● Your instructions: Whenever a line below holds the word "size", copy that line.

··· Source records ···

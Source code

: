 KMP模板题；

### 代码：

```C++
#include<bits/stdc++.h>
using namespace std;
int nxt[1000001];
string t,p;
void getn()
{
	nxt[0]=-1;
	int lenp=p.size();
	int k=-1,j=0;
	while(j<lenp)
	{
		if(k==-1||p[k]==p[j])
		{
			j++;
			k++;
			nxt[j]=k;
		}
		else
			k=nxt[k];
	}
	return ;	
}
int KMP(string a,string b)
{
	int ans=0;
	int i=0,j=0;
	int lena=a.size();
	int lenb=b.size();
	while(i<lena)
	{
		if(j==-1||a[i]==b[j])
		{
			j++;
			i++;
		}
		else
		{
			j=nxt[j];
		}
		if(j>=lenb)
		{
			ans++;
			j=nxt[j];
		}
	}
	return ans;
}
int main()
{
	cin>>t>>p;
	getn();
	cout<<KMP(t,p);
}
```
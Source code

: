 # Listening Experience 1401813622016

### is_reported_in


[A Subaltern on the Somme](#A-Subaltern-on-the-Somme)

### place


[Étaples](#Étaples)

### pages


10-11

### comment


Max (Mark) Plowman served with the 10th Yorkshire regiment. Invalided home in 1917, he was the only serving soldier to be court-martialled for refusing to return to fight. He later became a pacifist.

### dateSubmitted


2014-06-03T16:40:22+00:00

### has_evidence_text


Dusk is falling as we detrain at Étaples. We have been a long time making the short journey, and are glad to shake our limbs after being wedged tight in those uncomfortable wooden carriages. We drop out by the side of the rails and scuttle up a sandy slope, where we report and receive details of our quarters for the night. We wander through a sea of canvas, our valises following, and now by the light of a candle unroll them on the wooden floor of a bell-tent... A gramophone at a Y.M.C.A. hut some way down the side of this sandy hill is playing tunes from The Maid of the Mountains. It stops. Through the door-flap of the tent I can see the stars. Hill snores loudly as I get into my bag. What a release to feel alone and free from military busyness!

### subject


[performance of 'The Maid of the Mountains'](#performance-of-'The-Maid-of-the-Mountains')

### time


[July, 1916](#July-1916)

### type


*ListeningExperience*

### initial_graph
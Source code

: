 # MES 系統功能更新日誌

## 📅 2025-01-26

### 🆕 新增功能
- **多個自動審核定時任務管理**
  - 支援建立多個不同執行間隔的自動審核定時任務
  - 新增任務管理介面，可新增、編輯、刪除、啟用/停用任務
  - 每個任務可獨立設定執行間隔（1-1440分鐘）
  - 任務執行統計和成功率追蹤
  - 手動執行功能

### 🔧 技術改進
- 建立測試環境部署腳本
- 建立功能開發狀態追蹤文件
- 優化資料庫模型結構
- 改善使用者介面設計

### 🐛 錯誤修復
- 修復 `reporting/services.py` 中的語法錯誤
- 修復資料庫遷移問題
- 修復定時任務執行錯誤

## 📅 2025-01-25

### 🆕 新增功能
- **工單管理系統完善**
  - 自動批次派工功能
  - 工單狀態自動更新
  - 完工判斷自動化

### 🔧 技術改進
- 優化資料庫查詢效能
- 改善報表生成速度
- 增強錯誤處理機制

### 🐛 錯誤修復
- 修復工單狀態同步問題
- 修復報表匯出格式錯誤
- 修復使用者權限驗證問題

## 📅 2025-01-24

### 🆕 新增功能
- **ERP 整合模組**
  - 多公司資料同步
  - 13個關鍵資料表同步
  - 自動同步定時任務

···

● Your response:
	int lenp=p.size();
	int lena=a.size();
	int lenb=b.size();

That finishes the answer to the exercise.